What is expected> Nothing but the lines below between the line holding "## Enabling logging for a tenant" and the line holding "C:\\Program Files\\Microsoft Dynamics\\GP", inclusive, should appear in the answer, each set down exactly.

Excerpted records>
===============

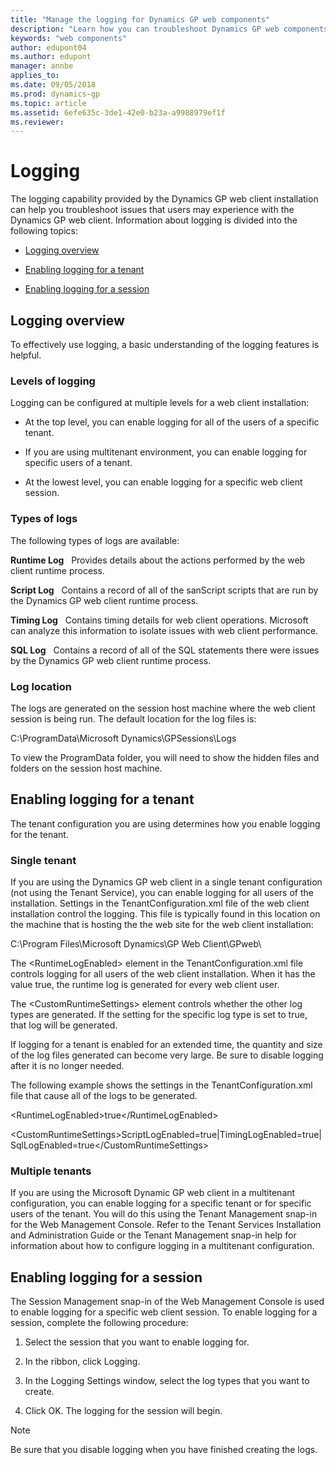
 ```yaml
---
title: "Manage the logging for Dynamics GP web components"
description: "Learn how you can troubleshoot Dynamics GP web components."
keywords: "web components"
author: edupont04
ms.author: edupont
manager: annbe
applies_to: 
ms.date: 09/05/2018
ms.prod: dynamics-gp
ms.topic: article
ms.assetid: 6efe635c-3de1-42e0-b23a-a9988979ef1f
ms.reviewer: 
---
```

<span id="_Toc498953343" class="anchor"></span>

# Logging

The logging capability provided by the Dynamics GP web client installation can help you troubleshoot issues that users may experience with the Dynamics GP web client. Information about logging is divided into the following topics:

-   [Logging overview](#logging-overview)  

-   [Enabling logging for a tenant](#enabling-logging-for-a-tenant)  

-   [Enabling logging for a session](#enabling-logging-for-a-session)  

## Logging overview

To effectively use logging, a basic understanding of the logging features is helpful.

### Levels of logging

Logging can be configured at multiple levels for a web client installation:

-   At the top level, you can enable logging for all of the users of a specific tenant.

-   If you are using multitenant environment, you can enable logging for specific users of a tenant.

-   At the lowest level, you can enable logging for a specific web client session.

### Types of logs

The following types of logs are available:

**Runtime Log**   Provides details about the actions performed by the web client runtime process.

**Script Log**   Contains a record of all of the sanScript scripts that are run by the Dynamics GP web client runtime process.

**Timing Log**   Contains timing details for web client operations. Microsoft can analyze this information to isolate issues with web client performance.

**SQL Log**   Contains a record of all of the SQL statements there were issues by the Dynamics GP web client runtime process.

### Log location

The logs are generated on the session host machine where the web client session is being run. The default location for the log files is:

C:\\ProgramData\\Microsoft Dynamics\\GPSessions\\Logs

To view the ProgramData folder, you will need to show the hidden files and folders on the session host machine.

## Enabling logging for a tenant

The tenant configuration you are using determines how you enable logging for the tenant.

### Single tenant

If you are using the Dynamics GP web client in a single tenant configuration (not using the Tenant Service), you can enable logging for all users of the installation. Settings in the TenantConfiguration.xml file of the web client installation control the logging. This file is typically found in this location on the machine that is hosting the the web site for the web client installation:

C:\\Program Files\\Microsoft Dynamics\\GP Web Client\\GPweb\\

The &lt;RuntimeLogEnabled&gt; element in the TenantConfiguration.xml file controls logging for all users of the web client installation. When it has the value true, the runtime log is generated for every web client user.

The &lt;CustomRuntimeSettings&gt; element controls whether the other log types are generated. If the setting for the specific log type is set to true, that log will be generated.

If logging for a tenant is enabled for an extended time, the quantity and size of the log files generated can become very large. Be sure to disable logging after it is no longer needed.

The following example shows the settings in the TenantConfiguration.xml file that cause all of the logs to be generated.

&lt;RuntimeLogEnabled&gt;true&lt;/RuntimeLogEnabled&gt;

&lt;CustomRuntimeSettings&gt;ScriptLogEnabled=true|TimingLogEnabled=true| SqlLogEnabled=true&lt;/CustomRuntimeSettings&gt;

### Multiple tenants

If you are using the Microsoft Dynamic GP web client in a multitenant configuration, you can enable logging for a specific tenant or for specific users of the tenant. You will do this using the Tenant Management snap-in for the Web Management Console. Refer to the Tenant Services Installation and Administration Guide or the Tenant Management snap-in help for information about how to configure logging in a multitenant configuration.

## Enabling logging for a session

The Session Management snap-in of the Web Management Console is used to enable logging for a specific web client session. To enable logging for a session, complete the following procedure:

1. Select the session that you want to enable logging for.

2. In the ribbon, click Logging.

3. In the Logging Settings window, select the log types that you want to create.

4. Click OK. The logging for the session will begin.

> [!NOTE]
> Be sure that you disable logging when you have finished creating the logs.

===============

Exercise result>
## Enabling logging for a tenant

The tenant configuration you are using determines how you enable logging for the tenant.

### Single tenant

If you are using the Dynamics GP web client in a single tenant configuration (not using the Tenant Service), you can enable logging for all users of the installation. Settings in the TenantConfiguration.xml file of the web client installation control the logging. This file is typically found in this location on the machine that is hosting the the web site for the web client installation:

C:\\Program Files\\Microsoft Dynamics\\GP Web Client\\GPweb\\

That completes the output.